▶ _INSTRUCTIONS FOR THE TASK_: Figure out how many lines of the listing include the string "appears"; the reply is only that number.

▶ _DATA FOR PROCESSING_:
::::::::::

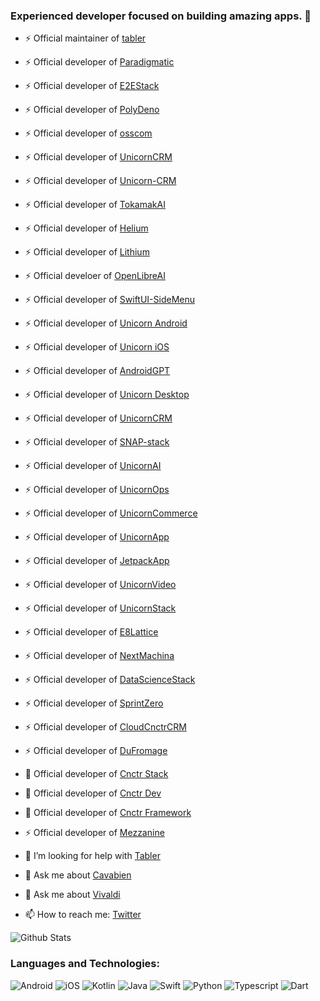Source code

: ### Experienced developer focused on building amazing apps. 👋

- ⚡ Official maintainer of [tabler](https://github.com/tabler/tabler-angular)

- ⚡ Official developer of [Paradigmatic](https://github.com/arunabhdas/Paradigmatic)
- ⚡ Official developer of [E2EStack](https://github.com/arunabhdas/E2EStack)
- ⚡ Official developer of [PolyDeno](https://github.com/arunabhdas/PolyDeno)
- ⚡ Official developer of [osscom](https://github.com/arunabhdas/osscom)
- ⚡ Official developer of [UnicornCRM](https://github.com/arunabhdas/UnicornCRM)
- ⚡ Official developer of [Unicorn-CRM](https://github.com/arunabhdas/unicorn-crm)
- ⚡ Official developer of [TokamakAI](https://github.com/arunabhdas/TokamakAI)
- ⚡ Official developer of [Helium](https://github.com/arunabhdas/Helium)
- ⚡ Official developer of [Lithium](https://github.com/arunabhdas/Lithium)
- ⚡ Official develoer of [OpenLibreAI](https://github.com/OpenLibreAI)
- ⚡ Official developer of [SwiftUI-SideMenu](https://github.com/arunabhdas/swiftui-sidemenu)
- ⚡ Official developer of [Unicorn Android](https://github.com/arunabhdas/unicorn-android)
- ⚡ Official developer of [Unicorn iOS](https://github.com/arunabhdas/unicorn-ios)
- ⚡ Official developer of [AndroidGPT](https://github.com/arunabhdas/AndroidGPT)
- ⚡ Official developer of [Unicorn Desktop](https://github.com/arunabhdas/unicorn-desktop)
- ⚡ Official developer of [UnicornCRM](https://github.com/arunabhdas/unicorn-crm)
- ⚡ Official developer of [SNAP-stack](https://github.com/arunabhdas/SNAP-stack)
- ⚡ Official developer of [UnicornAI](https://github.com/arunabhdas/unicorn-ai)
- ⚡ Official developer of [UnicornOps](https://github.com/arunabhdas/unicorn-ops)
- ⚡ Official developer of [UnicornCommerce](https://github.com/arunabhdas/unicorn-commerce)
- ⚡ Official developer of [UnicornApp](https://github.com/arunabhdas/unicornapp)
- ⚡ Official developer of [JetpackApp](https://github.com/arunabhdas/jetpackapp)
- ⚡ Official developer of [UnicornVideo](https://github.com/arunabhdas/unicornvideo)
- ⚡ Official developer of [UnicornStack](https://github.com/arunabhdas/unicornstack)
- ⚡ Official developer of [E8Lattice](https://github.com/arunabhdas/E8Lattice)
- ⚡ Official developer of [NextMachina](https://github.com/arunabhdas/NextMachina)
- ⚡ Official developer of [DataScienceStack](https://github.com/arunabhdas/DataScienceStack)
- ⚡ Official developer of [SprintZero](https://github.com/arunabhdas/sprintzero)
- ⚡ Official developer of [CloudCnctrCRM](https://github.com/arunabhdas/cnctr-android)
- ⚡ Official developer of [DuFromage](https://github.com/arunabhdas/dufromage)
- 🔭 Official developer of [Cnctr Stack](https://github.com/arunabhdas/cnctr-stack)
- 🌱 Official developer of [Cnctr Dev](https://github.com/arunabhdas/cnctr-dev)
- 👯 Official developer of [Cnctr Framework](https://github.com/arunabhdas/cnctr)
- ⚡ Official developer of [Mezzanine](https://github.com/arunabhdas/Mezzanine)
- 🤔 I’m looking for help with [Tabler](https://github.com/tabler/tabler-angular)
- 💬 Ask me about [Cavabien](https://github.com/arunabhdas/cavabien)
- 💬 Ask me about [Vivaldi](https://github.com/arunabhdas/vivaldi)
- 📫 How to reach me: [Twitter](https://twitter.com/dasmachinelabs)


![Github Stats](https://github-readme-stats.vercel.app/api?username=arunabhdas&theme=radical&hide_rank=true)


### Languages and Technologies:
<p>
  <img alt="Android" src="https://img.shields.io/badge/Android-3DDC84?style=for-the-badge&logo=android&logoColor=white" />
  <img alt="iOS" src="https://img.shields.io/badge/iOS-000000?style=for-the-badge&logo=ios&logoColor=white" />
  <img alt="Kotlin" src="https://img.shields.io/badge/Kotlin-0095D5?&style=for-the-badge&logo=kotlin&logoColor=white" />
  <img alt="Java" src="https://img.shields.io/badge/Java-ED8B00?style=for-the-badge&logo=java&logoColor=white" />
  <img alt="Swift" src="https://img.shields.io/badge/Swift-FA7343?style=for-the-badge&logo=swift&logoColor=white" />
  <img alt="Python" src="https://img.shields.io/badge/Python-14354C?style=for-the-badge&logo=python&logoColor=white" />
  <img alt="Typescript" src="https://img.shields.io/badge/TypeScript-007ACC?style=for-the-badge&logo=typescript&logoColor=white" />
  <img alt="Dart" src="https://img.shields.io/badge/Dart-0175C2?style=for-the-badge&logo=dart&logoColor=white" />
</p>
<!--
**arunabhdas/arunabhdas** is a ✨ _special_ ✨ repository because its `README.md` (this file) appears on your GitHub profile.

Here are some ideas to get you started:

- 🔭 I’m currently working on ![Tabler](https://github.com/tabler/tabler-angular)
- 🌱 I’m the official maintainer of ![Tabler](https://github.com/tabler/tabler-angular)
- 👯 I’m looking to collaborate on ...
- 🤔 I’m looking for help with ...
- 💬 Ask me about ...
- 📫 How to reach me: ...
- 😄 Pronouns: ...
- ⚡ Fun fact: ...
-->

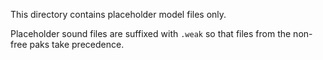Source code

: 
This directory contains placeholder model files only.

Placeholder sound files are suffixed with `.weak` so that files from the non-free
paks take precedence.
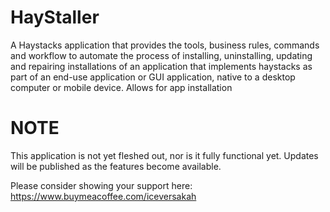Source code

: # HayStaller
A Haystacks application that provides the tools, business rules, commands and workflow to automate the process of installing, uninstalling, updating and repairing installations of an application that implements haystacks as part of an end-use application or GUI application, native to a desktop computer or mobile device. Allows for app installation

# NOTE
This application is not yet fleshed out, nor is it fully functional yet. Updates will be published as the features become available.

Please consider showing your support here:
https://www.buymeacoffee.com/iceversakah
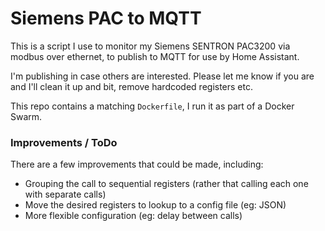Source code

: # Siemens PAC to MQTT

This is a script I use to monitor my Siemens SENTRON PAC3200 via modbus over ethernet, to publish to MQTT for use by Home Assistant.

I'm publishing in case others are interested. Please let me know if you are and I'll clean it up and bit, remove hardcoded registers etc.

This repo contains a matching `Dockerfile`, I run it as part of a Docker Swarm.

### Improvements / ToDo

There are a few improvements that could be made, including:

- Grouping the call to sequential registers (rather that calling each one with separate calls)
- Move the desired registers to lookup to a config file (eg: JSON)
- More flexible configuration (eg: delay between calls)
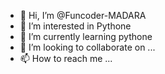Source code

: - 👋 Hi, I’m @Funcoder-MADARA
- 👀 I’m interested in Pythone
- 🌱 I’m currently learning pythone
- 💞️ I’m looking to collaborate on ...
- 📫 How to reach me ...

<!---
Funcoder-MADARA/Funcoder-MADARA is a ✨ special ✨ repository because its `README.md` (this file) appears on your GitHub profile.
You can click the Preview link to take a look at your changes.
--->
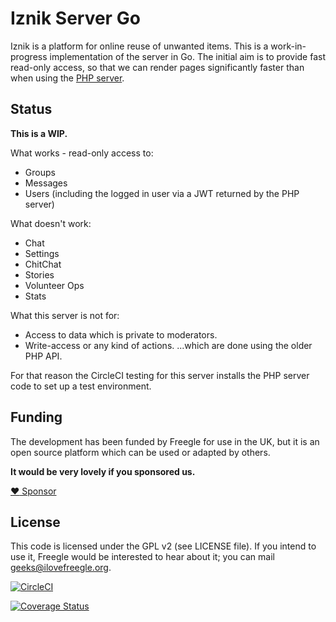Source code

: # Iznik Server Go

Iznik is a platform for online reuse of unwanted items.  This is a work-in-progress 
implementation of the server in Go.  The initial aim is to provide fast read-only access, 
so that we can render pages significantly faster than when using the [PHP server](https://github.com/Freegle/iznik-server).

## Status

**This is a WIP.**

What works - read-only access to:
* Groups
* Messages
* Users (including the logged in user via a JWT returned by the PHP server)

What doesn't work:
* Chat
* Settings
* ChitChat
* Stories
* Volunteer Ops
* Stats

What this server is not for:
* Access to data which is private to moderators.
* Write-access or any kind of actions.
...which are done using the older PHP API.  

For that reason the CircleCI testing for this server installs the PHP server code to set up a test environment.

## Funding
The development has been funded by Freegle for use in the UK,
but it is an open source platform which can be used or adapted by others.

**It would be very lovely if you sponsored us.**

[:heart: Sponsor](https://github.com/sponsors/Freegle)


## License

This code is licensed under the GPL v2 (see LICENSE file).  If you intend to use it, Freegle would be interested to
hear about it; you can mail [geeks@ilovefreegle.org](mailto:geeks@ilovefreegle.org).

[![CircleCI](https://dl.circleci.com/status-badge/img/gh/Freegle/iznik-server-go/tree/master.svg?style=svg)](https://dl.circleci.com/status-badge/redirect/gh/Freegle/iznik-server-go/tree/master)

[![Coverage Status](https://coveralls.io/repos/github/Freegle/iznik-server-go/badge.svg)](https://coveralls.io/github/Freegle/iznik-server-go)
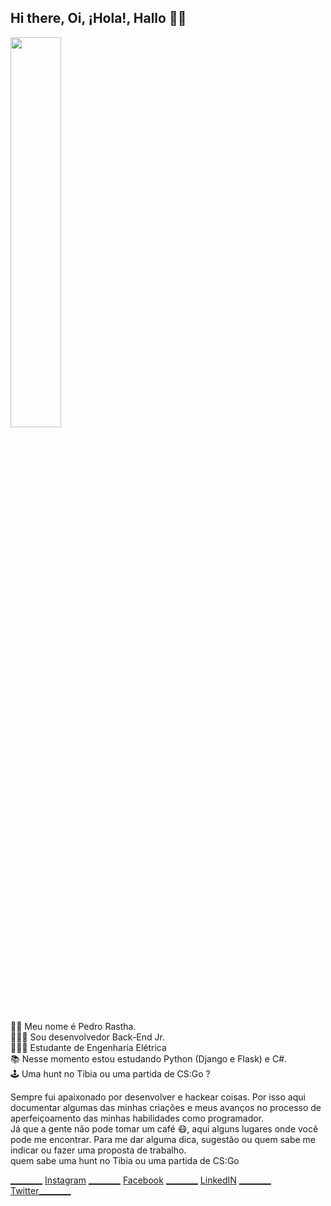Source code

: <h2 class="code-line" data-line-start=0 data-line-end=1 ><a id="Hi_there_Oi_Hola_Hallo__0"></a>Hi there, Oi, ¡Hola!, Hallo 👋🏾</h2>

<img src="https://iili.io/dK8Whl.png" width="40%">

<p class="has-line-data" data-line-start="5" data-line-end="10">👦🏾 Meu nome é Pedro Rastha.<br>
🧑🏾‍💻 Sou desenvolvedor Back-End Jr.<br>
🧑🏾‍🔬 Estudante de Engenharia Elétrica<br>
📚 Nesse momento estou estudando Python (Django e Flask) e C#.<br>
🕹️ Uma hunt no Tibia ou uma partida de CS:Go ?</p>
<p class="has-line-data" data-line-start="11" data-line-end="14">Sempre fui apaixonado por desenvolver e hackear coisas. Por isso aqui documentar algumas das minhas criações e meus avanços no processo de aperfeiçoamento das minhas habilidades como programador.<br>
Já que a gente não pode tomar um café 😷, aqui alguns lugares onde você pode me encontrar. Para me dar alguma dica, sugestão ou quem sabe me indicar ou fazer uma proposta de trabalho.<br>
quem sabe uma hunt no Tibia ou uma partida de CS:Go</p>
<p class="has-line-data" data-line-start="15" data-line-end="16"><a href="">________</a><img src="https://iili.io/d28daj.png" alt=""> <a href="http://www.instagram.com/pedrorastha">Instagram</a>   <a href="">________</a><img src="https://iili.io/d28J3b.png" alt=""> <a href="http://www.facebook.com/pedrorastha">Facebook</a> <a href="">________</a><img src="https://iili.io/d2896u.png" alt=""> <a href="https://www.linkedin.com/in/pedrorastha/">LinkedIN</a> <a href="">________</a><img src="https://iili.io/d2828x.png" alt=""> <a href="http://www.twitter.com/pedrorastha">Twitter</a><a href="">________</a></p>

::::::::::

▶ _EXPECTED ANSWER_: 2